Gestapelde sensoren maken dunne smartphones met geweldige camera's mogelijk, maar het is een lange weg geweest om ze goed genoeg te maken voor dagelijks gebruik
De meeste smartphones hebben een camera-eiland dat dikker is dan de rest van hun lichaam. Maar zelfs als je die extra hobbel meetelt, zijn ze dunner en maken ze foto's en video's die er beter uitzien dan hun tegenhangers een paar jaar geleden.
In de eerste jaren van de on-the-go fotografie waren er nog dikkere gadgets nodig: herinnert u zich de point-and-shoot camera's uit de jaren 2000 nog? Tegenwoordig zit alles verpakt in apparaten van een halve centimeter dun, soms nog minder. Gestapelde beeldsensoren maken dit mogelijk.
Digitale fotografie begrijpen
De verschil tussen analoge en digitale camera's is dat de eerste een film gebruikt die is gemaakt van fotogevoelig materiaal om foto's op te nemen, terwijl de laatste een elektronische sensor heeft. In die sensor is elke pixel (afzonderlijke punten die een digitaal beeld vormen) lichtinformatie die wordt vastgelegd door een heel klein deel van de sensor (één voor elke pixel in de foto).
Er zijn er twee soorten digitale camerasensoren, CCD (een acroniem voor Charge-Coupled Device) en CMOS (Complementary Metal-Oxide Semiconductor). Alle moderne smartphonecamera's gebruiken de laatste, dus dat is de technologie die we hieronder zullen uitleggen.
Een CMOS-sensor bestaat uit een aantal elementen. De fotodiode is de belangrijkste: deze genereert een elektrisch signaal als er licht op valt. Dat signaal wordt opgeslagen door een transistor vlak naast de fotodiode, die het signaal omzet in digitale informatie en het naar een elektronisch circuit stuurt.
Dat circuit is verantwoordelijk voor het interpreteren van die gegevens en het doorgeven ervan, samen met de miljarden andere pixels, aan de Image Signal Processor (ISP) die het uiteindelijke beeld creëert.
De vroege dagen van telefooncamera's
Tot 2008 hadden CMOS-sensoren een serieus probleem: de bedrading die nodig was om pixelinformatie naar de ISP te sturen, ging tussen de fotodiode en de lens door, waardoor een deel van het licht werd geblokkeerd. Dezelfde structuur werd gebruikt voor CCD-sensoren, die lichtgevoeliger waren, maar voor CMOS betekende dat donkerdere, meer ruis en wazigere foto's.

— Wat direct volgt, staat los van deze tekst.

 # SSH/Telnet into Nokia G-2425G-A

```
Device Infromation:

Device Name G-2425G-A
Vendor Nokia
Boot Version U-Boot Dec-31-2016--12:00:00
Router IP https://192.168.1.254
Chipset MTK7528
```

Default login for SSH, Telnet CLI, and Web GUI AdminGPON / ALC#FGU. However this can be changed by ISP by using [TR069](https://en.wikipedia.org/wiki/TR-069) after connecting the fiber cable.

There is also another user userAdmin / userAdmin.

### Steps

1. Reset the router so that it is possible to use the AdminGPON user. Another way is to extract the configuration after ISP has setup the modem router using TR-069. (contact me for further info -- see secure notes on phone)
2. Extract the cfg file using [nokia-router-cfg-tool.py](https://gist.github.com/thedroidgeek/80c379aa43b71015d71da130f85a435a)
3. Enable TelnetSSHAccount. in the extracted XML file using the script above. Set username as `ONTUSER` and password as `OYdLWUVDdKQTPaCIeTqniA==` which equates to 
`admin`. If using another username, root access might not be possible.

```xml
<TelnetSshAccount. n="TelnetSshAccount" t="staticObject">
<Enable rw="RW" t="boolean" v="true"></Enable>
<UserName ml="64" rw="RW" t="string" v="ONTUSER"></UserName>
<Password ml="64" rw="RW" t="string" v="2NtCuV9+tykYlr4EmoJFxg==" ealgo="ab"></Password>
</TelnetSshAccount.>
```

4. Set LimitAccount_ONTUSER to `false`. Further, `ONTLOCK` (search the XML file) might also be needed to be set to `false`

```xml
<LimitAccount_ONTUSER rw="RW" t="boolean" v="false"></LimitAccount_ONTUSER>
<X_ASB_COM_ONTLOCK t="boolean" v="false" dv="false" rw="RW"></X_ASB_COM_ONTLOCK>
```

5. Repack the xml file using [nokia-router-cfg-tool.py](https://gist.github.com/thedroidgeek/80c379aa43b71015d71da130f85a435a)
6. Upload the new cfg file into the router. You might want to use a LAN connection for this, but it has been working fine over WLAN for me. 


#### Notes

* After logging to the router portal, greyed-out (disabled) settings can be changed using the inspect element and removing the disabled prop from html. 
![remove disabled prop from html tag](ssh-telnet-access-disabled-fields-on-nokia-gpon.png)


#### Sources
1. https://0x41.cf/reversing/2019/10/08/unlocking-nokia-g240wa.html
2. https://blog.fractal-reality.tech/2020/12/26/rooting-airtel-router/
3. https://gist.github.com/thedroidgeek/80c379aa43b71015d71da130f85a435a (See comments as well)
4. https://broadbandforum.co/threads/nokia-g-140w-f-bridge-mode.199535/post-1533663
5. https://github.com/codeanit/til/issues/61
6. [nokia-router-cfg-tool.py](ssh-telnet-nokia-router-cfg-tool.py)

Dat is opgelost met een simpel idee: de fotodiode boven de draden plaatsen zodat deze meer licht opvangt en zo de beeldkwaliteit verbetert. Dat wordt een Back-Side Illuminated (BSI) -sensor genoemd, in tegenstelling tot eerdere die Front-Side Illuminated waren.
Om de zaken in context te plaatsen: de iPhone 4, waarmee Apple's reputatie op het gebied van smartphonefotografie begon, was een van de eerste telefoons die dit type sensor gebruikte. Tegenwoordig gebruiken vrijwel alle smartphonecamera's BSI-sensoren.
Gestapelde sensoren verbeteren de fotokwaliteit en verkleinen de grootte
Zelfs na het verwijderen van de draad waren er nog verbeterpunten in CMOS-sensoren. Een daarvan was het circuit dat verantwoordelijk was voor het verwerken van de transistorinformatie. Het wikkelde zich om de fotodiode. Daardoor kwam ongeveer de helft van het licht dat elke pixel bereikte in een deel van de sensor terecht dat geen licht opving.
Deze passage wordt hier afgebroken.